In an environment where backing down and repenting one's “unwoke” ideas is increasingly idolized, groupthink becomes swiftly embedded and harder to resist.

According to Dr. James Lindsay, embedding groupthink is part of the plan, and the plan was hatched not in the United States but in China, where its finer points were tested on the native population before being exported in order to destabilize and weaken China's main rival on the world stage.

Dr. Lindsay explains that the “crimes” of the DEI age are intentionally vague.

They're training you to recognize your crimes on a predetermined set of terms … and their goal is to pressure you psychologically into figuring out in their terms how you harmed other people.

He notes the extensive use of the word “harm," a typically vague term that is essentially impossible to prove or refute.

When a person is accused by someone in the workplace or any other setting of having “harmed” someone, he continues, what happens is that the person's social milieu is “weaponized” against them. The person comes under tremendous psychological pressure to “just apologize” and restore the good name of the company, social group, family etc.
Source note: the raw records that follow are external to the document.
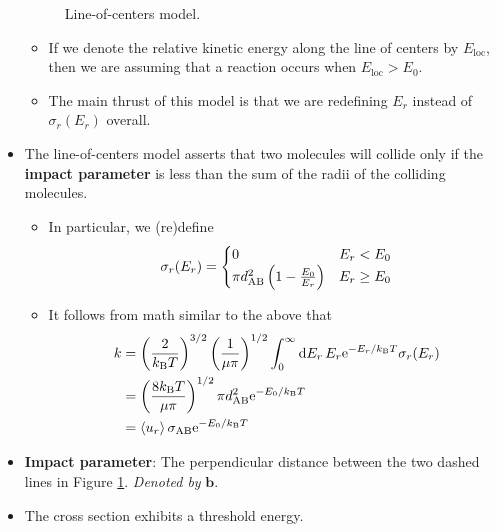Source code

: \documentclass[../notes.tex]{subfiles}
\begin{document}
\begin{itemize}
\begin{figure}[h!]
        \caption{Line-of-centers model.}
        \label{fig:lineOfCenters}
    \end{figure}
    \begin{itemize}
        \item If we denote the relative kinetic energy along the line of centers by $E_\text{loc}$, then we are assuming that a reaction occurs when $E_\text{loc}>E_0$.
        \item The main thrust of this model is that we are redefining $E_r$ instead of $\sigma_r(E_r)$ overall.
    \end{itemize}
    \item The line-of-centers model asserts that two molecules will collide only if the \textbf{impact parameter} is less than the sum of the radii of the colliding molecules.
    \begin{itemize}
        \item In particular, we (re)define
        \begin{equation*}
            \sigma_r(E_r) =
            \begin{cases}
                0 & E_r<E_0\\
                \pi d_{\ce{A}\ce{B}}^2\left( 1-\frac{E_0}{E_r} \right) & E_r\geq E_0
            \end{cases}
        \end{equation*}
        \item It follows from math similar to the above that
        \begin{align*}
            k &= \left( \frac{2}{\kB T} \right)^{3/2}\left( \frac{1}{\mu\pi} \right)^{1/2}\int_0^\infty\dd{E_r}E_r\e[-E_r/\kB T]\sigma_r(E_r)\\
            &= \left( \frac{8\kB T}{\mu\pi} \right)^{1/2}\pi d_{\ce{A}\ce{B}}^2\e[-E_0/\kB T]\\
            &= \prb{u_r}\sigma_{\ce{A}\ce{B}}\e[-E_0/\kB T]
        \end{align*}
    \end{itemize}
    \item \textbf{Impact parameter}: The perpendicular distance between the two dashed lines in Figure \ref{fig:lineOfCenters}. \emph{Denoted by} $\bm{b}$.
    \item The cross section exhibits a threshold energy.

\end{itemize}
\end{document}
This is psychological torture that's effected through manipulating the social environment around you to create psychological struggle so that you recognize crimes that are ill-defined in reality…

It ends with you selling yourself out.

 

DEI or DIE?

Berliner is a prominent example of what is happening in workplaces in many places around the world, where those who dare to resist the prevailing worldview of the institution (even, or perhaps especially, if said institution is supposedly practicing even-handed, government-sponsored journalism) are aggressively weeded out.

According to a recent representative survey conducted in the U.K., training in DEI (referred to in Britain as EDIC—Equity, Diversity, Inclusion and Climate) is endemic in the British workplace. 65% of those surveyed said that they had been obliged to undergo some form of diversity training by an employer.

Among those who underwent DEI training, the majority reported that they had felt compelled to hide their true opinions of the content. Over one in five said they had “said what they ought to say rather than what they thought.” Among Black and Asian respondents, this proportion rose to almost one in three. Apparently, their caution was well-founded, as 36 percent of those surveyed said that they had witnessed staff being penalized for challenging DEI training and 12 percent said they had seen staff fired.

Almost half of those surveyed who went through training said that what they were forced to learn conflicted with their values, and almost a third of respondents said that they had left a job because their employer adopted “woke” ideology. Here, too, the proportion was higher among minority groups and also among those who identify as LGBT. 

The survey did not examine the reasons why those identifying as LGBT should object to woke ideas, but recent activity on the part of organizations such as LGB Alliance against trans-promoting groups perhaps gives a clue to where they are coming from. While woke-trans is an ideology, many who call themselves L, G, or B do not allow their form of intimate attraction to define their entire identity and object to giving it so much prominence.

The report's authors concluded that DEI is operating,

… in effect, as a tax … Many ambitious employees and senior managers are leaving companies because of the excessive time they're expected to spend on these courses … Genuine diversity of thought is required for any business to thrive, but much EDIC training is having the opposite effect and embedding a new form of groupthink.

According to Dr. Lindsay, this is exactly the plan being implemented by influential elements who have succeeded in permeating virtually all U.S. institutions, from the armed forces to the universities, corporations to smaller businesses, government local and federal — essentially, everywhere. Whether or not the United States will be next to adopt draconian thought-police laws like those now in place in Scotland remains to be seen.